Print every entry, word for word, and skip the images.
Extracted data START
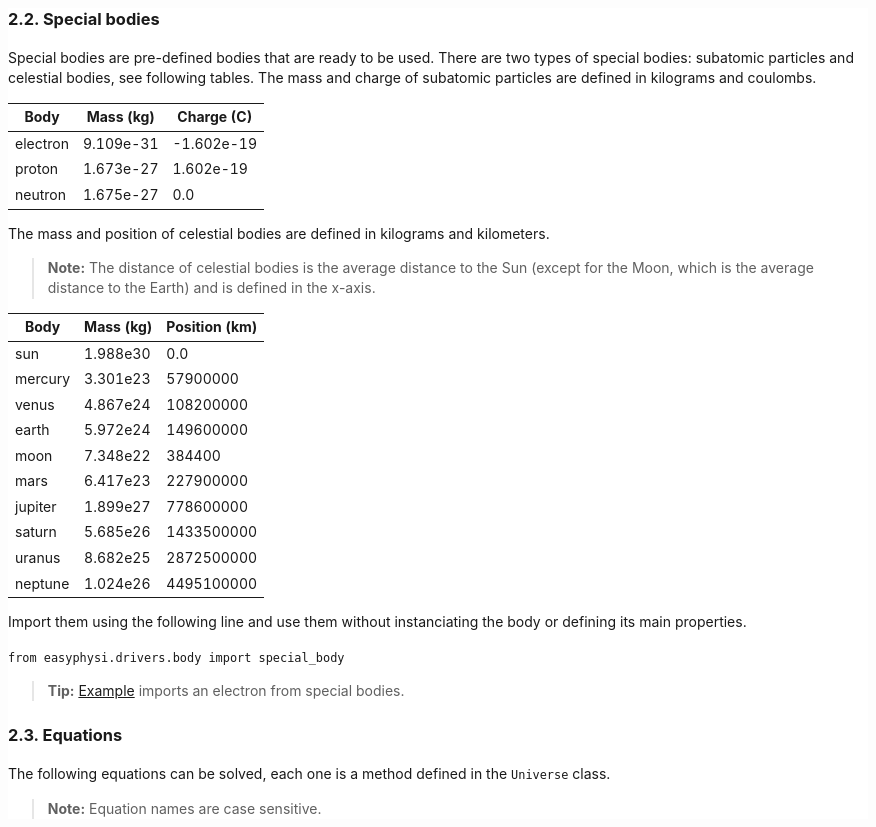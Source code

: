 ### <a id="sec-special-bodies"></a>2.2. Special bodies

Special bodies are pre-defined bodies that are ready to be used. There are two types of special bodies: subatomic particles and celestial bodies, see following tables. The mass and charge of subatomic particles are defined in kilograms and coulombs.

<a id="tab-body-particles"></a>

| Body     | Mass (kg) | Charge (C) |
|----------|-----------|------------|
| electron | 9.109e-31 | -1.602e-19 |
| proton   | 1.673e-27 | 1.602e-19  |
| neutron  | 1.675e-27 | 0.0        |

The mass and position of celestial bodies are defined in kilograms and kilometers.

> **Note:** The distance of celestial bodies is the average distance to the Sun (except for the Moon, which is the average distance to the Earth) and is defined in the x-axis.

<a id="tab-body-celestial"></a>

| Body     | Mass (kg) | Position (km) |
|----------|-----------|---------------|
| sun      | 1.988e30  | 0.0           |
| mercury  | 3.301e23  | 57900000      |
| venus    | 4.867e24  | 108200000     |
| earth    | 5.972e24  | 149600000     |
| moon     | 7.348e22  | 384400        |
| mars     | 6.417e23  | 227900000     |
| jupiter  | 1.899e27  | 778600000     |
| saturn   | 5.685e26  | 1433500000    |
| uranus   | 8.682e25  | 2872500000    |
| neptune  | 1.024e26  | 4495100000    |

Import them using the following line and use them without instanciating the body or defining its main properties.

`from easyphysi.drivers.body import special_body`

> **Tip:** [Example](#sec-example-ef1) imports an electron from special bodies.
 
### <a id="sec-equations"></a>2.3. Equations

The following equations can be solved, each one is a method defined in the `Universe` class.

> **Note:** Equation names are case sensitive.
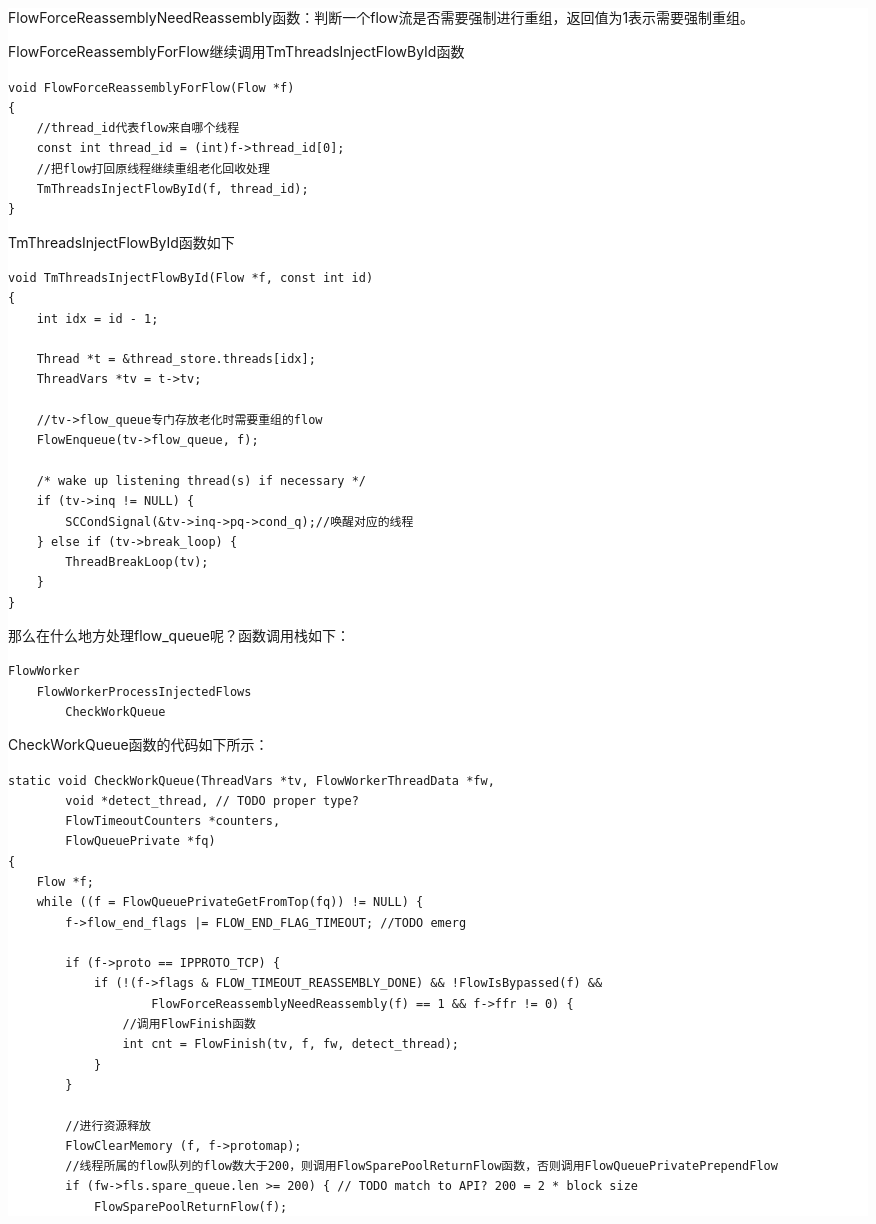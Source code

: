 FlowForceReassemblyNeedReassembly函数：判断一个flow流是否需要强制进行重组，返回值为1表示需要强制重组。

FlowForceReassemblyForFlow继续调用TmThreadsInjectFlowById函数

```
void FlowForceReassemblyForFlow(Flow *f)
{
	//thread_id代表flow来自哪个线程
    const int thread_id = (int)f->thread_id[0];
    //把flow打回原线程继续重组老化回收处理
    TmThreadsInjectFlowById(f, thread_id);
}
```

TmThreadsInjectFlowById函数如下

```
void TmThreadsInjectFlowById(Flow *f, const int id)
{
    int idx = id - 1;

    Thread *t = &thread_store.threads[idx];
    ThreadVars *tv = t->tv;
	
	//tv->flow_queue专门存放老化时需要重组的flow
    FlowEnqueue(tv->flow_queue, f);

    /* wake up listening thread(s) if necessary */
    if (tv->inq != NULL) {
        SCCondSignal(&tv->inq->pq->cond_q);//唤醒对应的线程
    } else if (tv->break_loop) {
        ThreadBreakLoop(tv);
    }
}
```

那么在什么地方处理flow_queue呢？函数调用栈如下：

```
FlowWorker
	FlowWorkerProcessInjectedFlows
		CheckWorkQueue
```

CheckWorkQueue函数的代码如下所示：

```
static void CheckWorkQueue(ThreadVars *tv, FlowWorkerThreadData *fw,
        void *detect_thread, // TODO proper type?
        FlowTimeoutCounters *counters,
        FlowQueuePrivate *fq)
{
    Flow *f;
    while ((f = FlowQueuePrivateGetFromTop(fq)) != NULL) {
        f->flow_end_flags |= FLOW_END_FLAG_TIMEOUT; //TODO emerg

        if (f->proto == IPPROTO_TCP) {
            if (!(f->flags & FLOW_TIMEOUT_REASSEMBLY_DONE) && !FlowIsBypassed(f) &&
                    FlowForceReassemblyNeedReassembly(f) == 1 && f->ffr != 0) {
                //调用FlowFinish函数
                int cnt = FlowFinish(tv, f, fw, detect_thread);
            }
        }

		//进行资源释放
        FlowClearMemory (f, f->protomap);
        //线程所属的flow队列的flow数大于200，则调用FlowSparePoolReturnFlow函数，否则调用FlowQueuePrivatePrependFlow
        if (fw->fls.spare_queue.len >= 200) { // TODO match to API? 200 = 2 * block size
            FlowSparePoolReturnFlow(f);
```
Extracted data END
Written solution
Source code

: ### <a id="sec-special-bodies"></a>2.2. Special bodies

Special bodies are pre-defined bodies that are ready to be used. There are two types of special bodies: subatomic particles and celestial bodies, see following tables. The mass and charge of subatomic particles are defined in kilograms and coulombs.

<a id="tab-body-particles"></a>

| Body     | Mass (kg) | Charge (C) |
|----------|-----------|------------|
| electron | 9.109e-31 | -1.602e-19 |
| proton   | 1.673e-27 | 1.602e-19  |
| neutron  | 1.675e-27 | 0.0        |

The mass and position of celestial bodies are defined in kilograms and kilometers.

> **Note:** The distance of celestial bodies is the average distance to the Sun (except for the Moon, which is the average distance to the Earth) and is defined in the x-axis.

<a id="tab-body-celestial"></a>

| Body     | Mass (kg) | Position (km) |
|----------|-----------|---------------|
| sun      | 1.988e30  | 0.0           |
| mercury  | 3.301e23  | 57900000      |
| venus    | 4.867e24  | 108200000     |
| earth    | 5.972e24  | 149600000     |
| moon     | 7.348e22  | 384400        |
| mars     | 6.417e23  | 227900000     |
| jupiter  | 1.899e27  | 778600000     |
| saturn   | 5.685e26  | 1433500000    |
| uranus   | 8.682e25  | 2872500000    |
| neptune  | 1.024e26  | 4495100000    |

Import them using the following line and use them without instanciating the body or defining its main properties.

`from easyphysi.drivers.body import special_body`

> **Tip:** [Example](#sec-example-ef1) imports an electron from special bodies.
 
### <a id="sec-equations"></a>2.3. Equations

The following equations can be solved, each one is a method defined in the `Universe` class.

> **Note:** Equation names are case sensitive.
Source code

: FlowForceReassemblyNeedReassembly函数：判断一个flow流是否需要强制进行重组，返回值为1表示需要强制重组。

FlowForceReassemblyForFlow继续调用TmThreadsInjectFlowById函数

```
void FlowForceReassemblyForFlow(Flow *f)
{
	//thread_id代表flow来自哪个线程
    const int thread_id = (int)f->thread_id[0];
    //把flow打回原线程继续重组老化回收处理
    TmThreadsInjectFlowById(f, thread_id);
}
```

TmThreadsInjectFlowById函数如下

```
void TmThreadsInjectFlowById(Flow *f, const int id)
{
    int idx = id - 1;

    Thread *t = &thread_store.threads[idx];
    ThreadVars *tv = t->tv;
	
	//tv->flow_queue专门存放老化时需要重组的flow
    FlowEnqueue(tv->flow_queue, f);

    /* wake up listening thread(s) if necessary */
    if (tv->inq != NULL) {
        SCCondSignal(&tv->inq->pq->cond_q);//唤醒对应的线程
    } else if (tv->break_loop) {
        ThreadBreakLoop(tv);
    }
}
```

那么在什么地方处理flow_queue呢？函数调用栈如下：

```
FlowWorker
	FlowWorkerProcessInjectedFlows
		CheckWorkQueue
```

CheckWorkQueue函数的代码如下所示：

```
static void CheckWorkQueue(ThreadVars *tv, FlowWorkerThreadData *fw,
        void *detect_thread, // TODO proper type?
        FlowTimeoutCounters *counters,
        FlowQueuePrivate *fq)
{
    Flow *f;
    while ((f = FlowQueuePrivateGetFromTop(fq)) != NULL) {
        f->flow_end_flags |= FLOW_END_FLAG_TIMEOUT; //TODO emerg

        if (f->proto == IPPROTO_TCP) {
            if (!(f->flags & FLOW_TIMEOUT_REASSEMBLY_DONE) && !FlowIsBypassed(f) &&
                    FlowForceReassemblyNeedReassembly(f) == 1 && f->ffr != 0) {
                //调用FlowFinish函数
                int cnt = FlowFinish(tv, f, fw, detect_thread);
            }
        }

		//进行资源释放
        FlowClearMemory (f, f->protomap);
        //线程所属的flow队列的flow数大于200，则调用FlowSparePoolReturnFlow函数，否则调用FlowQueuePrivatePrependFlow
        if (fw->fls.spare_queue.len >= 200) { // TODO match to API? 200 = 2 * block size
            FlowSparePoolReturnFlow(f);
```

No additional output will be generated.